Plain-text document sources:
Content starts
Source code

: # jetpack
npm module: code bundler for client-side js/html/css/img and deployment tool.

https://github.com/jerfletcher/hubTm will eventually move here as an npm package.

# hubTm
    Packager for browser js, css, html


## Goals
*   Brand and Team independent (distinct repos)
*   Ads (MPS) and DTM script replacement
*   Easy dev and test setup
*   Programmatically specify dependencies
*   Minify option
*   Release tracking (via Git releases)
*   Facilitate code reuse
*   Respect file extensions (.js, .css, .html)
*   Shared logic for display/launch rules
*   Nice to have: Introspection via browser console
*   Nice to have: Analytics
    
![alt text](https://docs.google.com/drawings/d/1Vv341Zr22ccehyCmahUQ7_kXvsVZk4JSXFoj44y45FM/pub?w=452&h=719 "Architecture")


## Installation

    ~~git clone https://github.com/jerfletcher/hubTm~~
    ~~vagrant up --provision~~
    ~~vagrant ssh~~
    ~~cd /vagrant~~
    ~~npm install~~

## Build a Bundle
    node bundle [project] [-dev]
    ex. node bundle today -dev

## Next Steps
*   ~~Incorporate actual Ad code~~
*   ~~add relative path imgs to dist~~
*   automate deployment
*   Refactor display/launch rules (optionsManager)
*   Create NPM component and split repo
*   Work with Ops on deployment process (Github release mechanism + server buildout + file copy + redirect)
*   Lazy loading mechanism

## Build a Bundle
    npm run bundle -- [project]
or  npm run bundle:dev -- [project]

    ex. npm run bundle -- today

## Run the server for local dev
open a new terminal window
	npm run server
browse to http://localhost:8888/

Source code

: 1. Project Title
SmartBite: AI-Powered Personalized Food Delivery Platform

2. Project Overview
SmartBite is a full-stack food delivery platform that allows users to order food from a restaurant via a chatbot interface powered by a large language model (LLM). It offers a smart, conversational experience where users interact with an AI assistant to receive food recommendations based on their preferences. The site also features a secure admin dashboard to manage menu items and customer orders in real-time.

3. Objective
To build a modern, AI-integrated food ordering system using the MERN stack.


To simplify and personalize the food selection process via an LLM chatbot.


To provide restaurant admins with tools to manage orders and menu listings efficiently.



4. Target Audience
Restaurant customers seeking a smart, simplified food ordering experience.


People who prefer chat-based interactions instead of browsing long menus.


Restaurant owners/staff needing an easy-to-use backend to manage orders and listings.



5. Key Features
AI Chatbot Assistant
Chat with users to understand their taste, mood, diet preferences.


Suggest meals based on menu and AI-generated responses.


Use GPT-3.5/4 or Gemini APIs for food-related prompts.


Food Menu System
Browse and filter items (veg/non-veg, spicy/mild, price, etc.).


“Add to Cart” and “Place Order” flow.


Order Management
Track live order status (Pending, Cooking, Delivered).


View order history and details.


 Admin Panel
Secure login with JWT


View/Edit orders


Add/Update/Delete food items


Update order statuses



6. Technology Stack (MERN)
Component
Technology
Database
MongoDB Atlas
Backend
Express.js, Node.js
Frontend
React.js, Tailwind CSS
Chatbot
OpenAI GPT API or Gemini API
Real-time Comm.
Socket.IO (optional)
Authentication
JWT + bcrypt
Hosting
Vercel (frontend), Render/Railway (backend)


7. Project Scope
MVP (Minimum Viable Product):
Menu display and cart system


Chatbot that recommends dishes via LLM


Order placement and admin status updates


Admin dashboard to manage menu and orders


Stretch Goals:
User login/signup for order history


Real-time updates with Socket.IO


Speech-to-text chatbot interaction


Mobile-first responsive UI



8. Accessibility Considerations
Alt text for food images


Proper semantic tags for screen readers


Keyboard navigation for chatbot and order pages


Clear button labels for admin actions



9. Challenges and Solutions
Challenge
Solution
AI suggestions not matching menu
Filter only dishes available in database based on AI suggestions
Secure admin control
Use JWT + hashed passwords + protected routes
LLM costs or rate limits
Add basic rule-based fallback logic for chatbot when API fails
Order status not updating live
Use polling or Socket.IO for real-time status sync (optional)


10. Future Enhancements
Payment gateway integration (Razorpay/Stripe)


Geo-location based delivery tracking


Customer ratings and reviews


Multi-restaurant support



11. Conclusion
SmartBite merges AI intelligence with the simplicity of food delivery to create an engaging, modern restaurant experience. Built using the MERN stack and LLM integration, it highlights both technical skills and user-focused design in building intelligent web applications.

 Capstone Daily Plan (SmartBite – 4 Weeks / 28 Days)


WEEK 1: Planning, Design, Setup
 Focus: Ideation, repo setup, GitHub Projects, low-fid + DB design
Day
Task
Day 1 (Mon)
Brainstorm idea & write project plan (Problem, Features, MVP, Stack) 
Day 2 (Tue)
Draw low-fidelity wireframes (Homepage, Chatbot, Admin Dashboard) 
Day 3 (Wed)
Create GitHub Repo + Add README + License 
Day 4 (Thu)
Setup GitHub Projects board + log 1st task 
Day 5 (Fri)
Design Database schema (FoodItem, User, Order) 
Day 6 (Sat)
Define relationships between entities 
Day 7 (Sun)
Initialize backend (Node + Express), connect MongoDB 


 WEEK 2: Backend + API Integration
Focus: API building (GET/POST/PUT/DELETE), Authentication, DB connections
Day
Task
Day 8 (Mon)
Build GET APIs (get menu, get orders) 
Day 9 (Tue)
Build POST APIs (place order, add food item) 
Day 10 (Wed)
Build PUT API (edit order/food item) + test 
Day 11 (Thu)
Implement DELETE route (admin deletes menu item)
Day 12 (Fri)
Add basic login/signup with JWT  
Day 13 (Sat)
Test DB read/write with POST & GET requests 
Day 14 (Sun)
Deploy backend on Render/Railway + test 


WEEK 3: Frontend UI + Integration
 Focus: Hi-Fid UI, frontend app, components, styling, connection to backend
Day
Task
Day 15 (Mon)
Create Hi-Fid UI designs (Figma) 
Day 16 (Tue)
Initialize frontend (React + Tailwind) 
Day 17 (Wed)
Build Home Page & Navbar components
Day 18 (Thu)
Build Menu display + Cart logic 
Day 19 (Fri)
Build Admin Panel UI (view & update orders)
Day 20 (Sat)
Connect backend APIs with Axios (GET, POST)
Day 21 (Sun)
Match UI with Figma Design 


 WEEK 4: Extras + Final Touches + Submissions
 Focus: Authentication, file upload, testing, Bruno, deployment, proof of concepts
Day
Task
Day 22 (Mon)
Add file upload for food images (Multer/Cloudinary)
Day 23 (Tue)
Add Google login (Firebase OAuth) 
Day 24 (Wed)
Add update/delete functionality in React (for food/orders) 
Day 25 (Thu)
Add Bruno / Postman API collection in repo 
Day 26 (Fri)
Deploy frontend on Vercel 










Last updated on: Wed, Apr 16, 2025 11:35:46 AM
Content ends
*TRY IT:* Starting at the line that has "7. Project Scope" and ending at the line that has "Day 8 (Mon)", please write out the lines above exactly, leaving out all others.

*TASK ANSWER:*
7. Project Scope
MVP (Minimum Viable Product):
Menu display and cart system


Chatbot that recommends dishes via LLM


Order placement and admin status updates


Admin dashboard to manage menu and orders


Stretch Goals:
User login/signup for order history


Real-time updates with Socket.IO


Speech-to-text chatbot interaction


Mobile-first responsive UI



8. Accessibility Considerations
Alt text for food images


Proper semantic tags for screen readers


Keyboard navigation for chatbot and order pages


Clear button labels for admin actions



9. Challenges and Solutions
Challenge
Solution
AI suggestions not matching menu
Filter only dishes available in database based on AI suggestions
Secure admin control
Use JWT + hashed passwords + protected routes
LLM costs or rate limits
Add basic rule-based fallback logic for chatbot when API fails
Order status not updating live
Use polling or Socket.IO for real-time status sync (optional)


10. Future Enhancements
Payment gateway integration (Razorpay/Stripe)


Geo-location based delivery tracking


Customer ratings and reviews


Multi-restaurant support



11. Conclusion
SmartBite merges AI intelligence with the simplicity of food delivery to create an engaging, modern restaurant experience. Built using the MERN stack and LLM integration, it highlights both technical skills and user-focused design in building intelligent web applications.

 Capstone Daily Plan (SmartBite – 4 Weeks / 28 Days)


WEEK 1: Planning, Design, Setup
 Focus: Ideation, repo setup, GitHub Projects, low-fid + DB design
Day
Task
Day 1 (Mon)
Brainstorm idea & write project plan (Problem, Features, MVP, Stack) 
Day 2 (Tue)
Draw low-fidelity wireframes (Homepage, Chatbot, Admin Dashboard) 
Day 3 (Wed)
Create GitHub Repo + Add README + License 
Day 4 (Thu)
Setup GitHub Projects board + log 1st task 
Day 5 (Fri)
Design Database schema (FoodItem, User, Order) 
Day 6 (Sat)
Define relationships between entities 
Day 7 (Sun)
Initialize backend (Node + Express), connect MongoDB 


 WEEK 2: Backend + API Integration
Focus: API building (GET/POST/PUT/DELETE), Authentication, DB connections
Day
Task
Day 8 (Mon)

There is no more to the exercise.